Leaving pictures out, repeat word for word the line that has "The highway's waypoints" and each line that follows it to the end of the listing.

▬▬▬▬▬▬▬▬▬▬

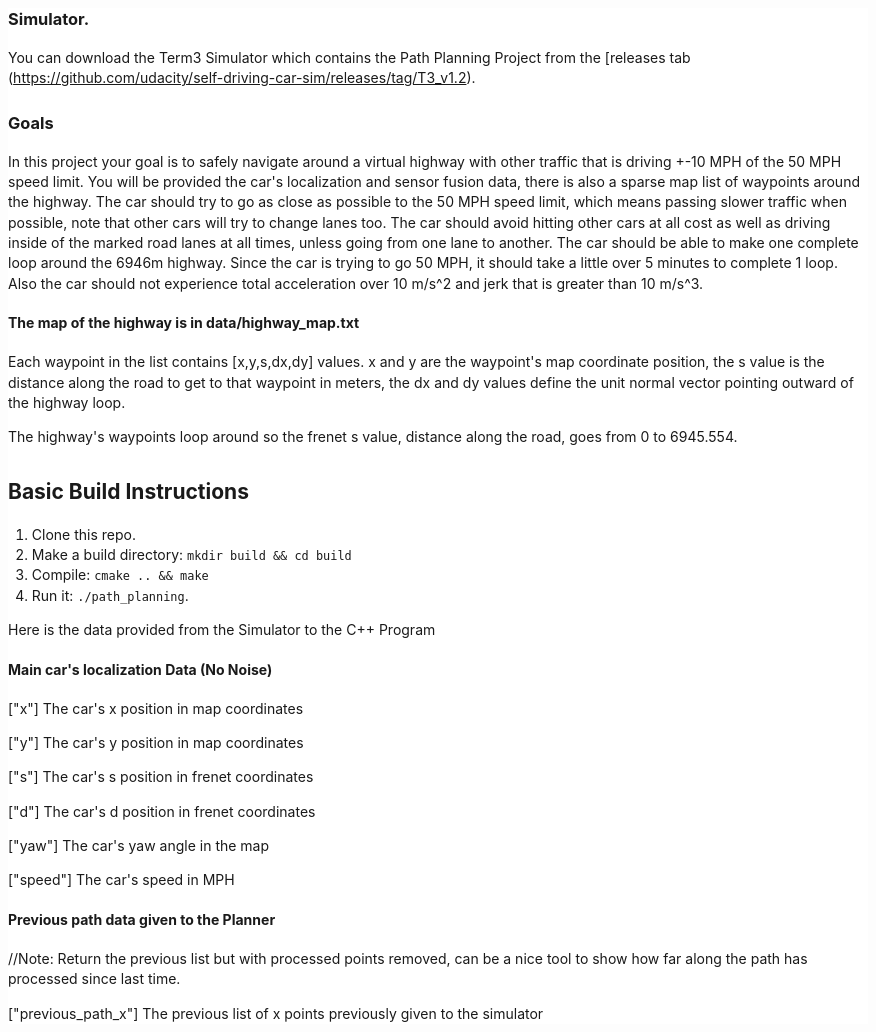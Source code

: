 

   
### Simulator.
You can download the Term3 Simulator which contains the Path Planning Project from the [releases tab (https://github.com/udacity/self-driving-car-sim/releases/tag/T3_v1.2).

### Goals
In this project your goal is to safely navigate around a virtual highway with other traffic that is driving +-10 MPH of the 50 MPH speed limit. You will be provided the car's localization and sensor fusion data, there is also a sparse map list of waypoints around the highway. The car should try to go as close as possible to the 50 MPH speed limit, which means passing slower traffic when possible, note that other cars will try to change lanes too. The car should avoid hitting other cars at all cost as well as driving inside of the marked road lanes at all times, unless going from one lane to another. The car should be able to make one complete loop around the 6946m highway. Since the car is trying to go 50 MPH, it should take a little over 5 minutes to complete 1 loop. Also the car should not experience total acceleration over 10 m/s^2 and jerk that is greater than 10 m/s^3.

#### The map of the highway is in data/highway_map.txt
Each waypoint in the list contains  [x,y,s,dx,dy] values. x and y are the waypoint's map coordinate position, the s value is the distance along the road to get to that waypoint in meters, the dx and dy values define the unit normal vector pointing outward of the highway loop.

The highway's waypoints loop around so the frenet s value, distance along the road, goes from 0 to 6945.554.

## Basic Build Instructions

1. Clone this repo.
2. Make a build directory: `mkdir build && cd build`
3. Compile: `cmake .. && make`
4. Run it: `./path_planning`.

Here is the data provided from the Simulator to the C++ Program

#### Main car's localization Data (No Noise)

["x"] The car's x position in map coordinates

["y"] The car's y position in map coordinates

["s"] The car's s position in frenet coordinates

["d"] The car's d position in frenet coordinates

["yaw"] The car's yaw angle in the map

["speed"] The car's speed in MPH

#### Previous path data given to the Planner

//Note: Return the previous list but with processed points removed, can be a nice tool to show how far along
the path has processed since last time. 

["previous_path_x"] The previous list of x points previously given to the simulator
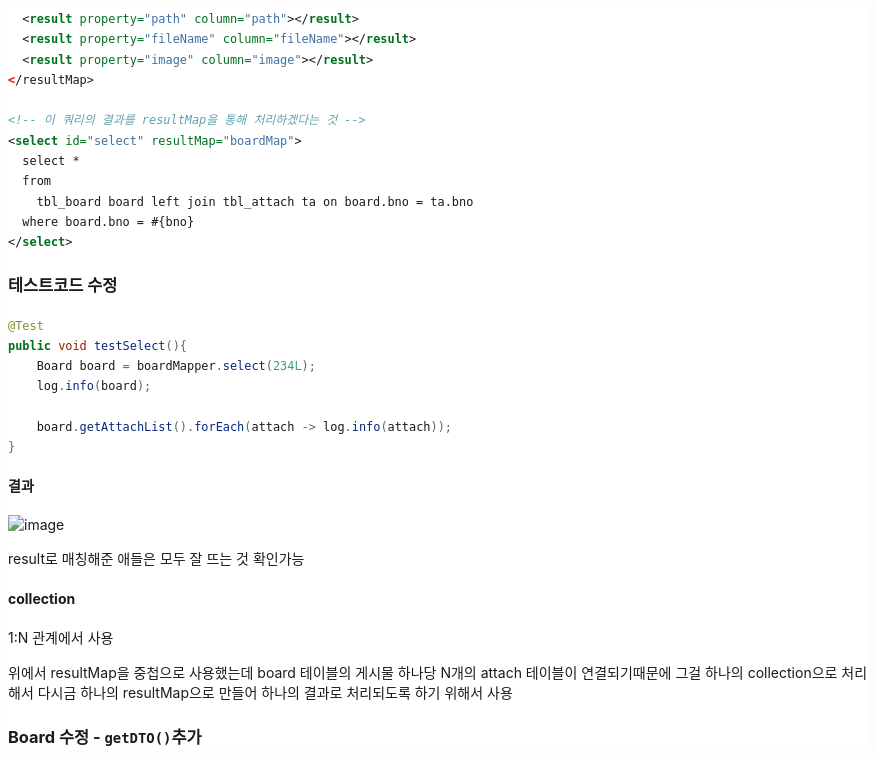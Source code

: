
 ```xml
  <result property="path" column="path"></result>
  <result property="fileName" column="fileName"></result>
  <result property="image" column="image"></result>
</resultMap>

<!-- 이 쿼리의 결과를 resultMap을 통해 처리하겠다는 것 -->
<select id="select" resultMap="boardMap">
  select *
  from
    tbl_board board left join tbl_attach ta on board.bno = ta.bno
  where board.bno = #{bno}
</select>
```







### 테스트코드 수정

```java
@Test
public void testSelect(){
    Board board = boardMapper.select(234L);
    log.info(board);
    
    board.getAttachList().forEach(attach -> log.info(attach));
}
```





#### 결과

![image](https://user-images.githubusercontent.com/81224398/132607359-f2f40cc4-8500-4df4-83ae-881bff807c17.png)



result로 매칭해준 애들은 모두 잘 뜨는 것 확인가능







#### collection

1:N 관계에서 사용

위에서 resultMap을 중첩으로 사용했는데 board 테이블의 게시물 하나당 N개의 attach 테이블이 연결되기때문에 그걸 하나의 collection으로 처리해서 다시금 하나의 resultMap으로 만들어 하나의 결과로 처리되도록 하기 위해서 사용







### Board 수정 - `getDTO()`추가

▬▬▬▬▬▬▬▬▬▬

- _Answer box_
The highway's waypoints loop around so the frenet s value, distance along the road, goes from 0 to 6945.554.

## Basic Build Instructions

1. Clone this repo.
2. Make a build directory: `mkdir build && cd build`
3. Compile: `cmake .. && make`
4. Run it: `./path_planning`.

Here is the data provided from the Simulator to the C++ Program

#### Main car's localization Data (No Noise)

["x"] The car's x position in map coordinates

["y"] The car's y position in map coordinates

["s"] The car's s position in frenet coordinates

["d"] The car's d position in frenet coordinates

["yaw"] The car's yaw angle in the map

["speed"] The car's speed in MPH

#### Previous path data given to the Planner

//Note: Return the previous list but with processed points removed, can be a nice tool to show how far along
the path has processed since last time. 

["previous_path_x"] The previous list of x points previously given to the simulator
Source code

:
 ```xml
  <result property="path" column="path"></result>
  <result property="fileName" column="fileName"></result>
  <result property="image" column="image"></result>
</resultMap>

<!-- 이 쿼리의 결과를 resultMap을 통해 처리하겠다는 것 -->
<select id="select" resultMap="boardMap">
  select *
  from
    tbl_board board left join tbl_attach ta on board.bno = ta.bno
  where board.bno = #{bno}
</select>
```







### 테스트코드 수정

```java
@Test
public void testSelect(){
    Board board = boardMapper.select(234L);
    log.info(board);
    
    board.getAttachList().forEach(attach -> log.info(attach));
}
```





#### 결과

![image](https://user-images.githubusercontent.com/81224398/132607359-f2f40cc4-8500-4df4-83ae-881bff807c17.png)



result로 매칭해준 애들은 모두 잘 뜨는 것 확인가능







#### collection

1:N 관계에서 사용

위에서 resultMap을 중첩으로 사용했는데 board 테이블의 게시물 하나당 N개의 attach 테이블이 연결되기때문에 그걸 하나의 collection으로 처리해서 다시금 하나의 resultMap으로 만들어 하나의 결과로 처리되도록 하기 위해서 사용







### Board 수정 - `getDTO()`추가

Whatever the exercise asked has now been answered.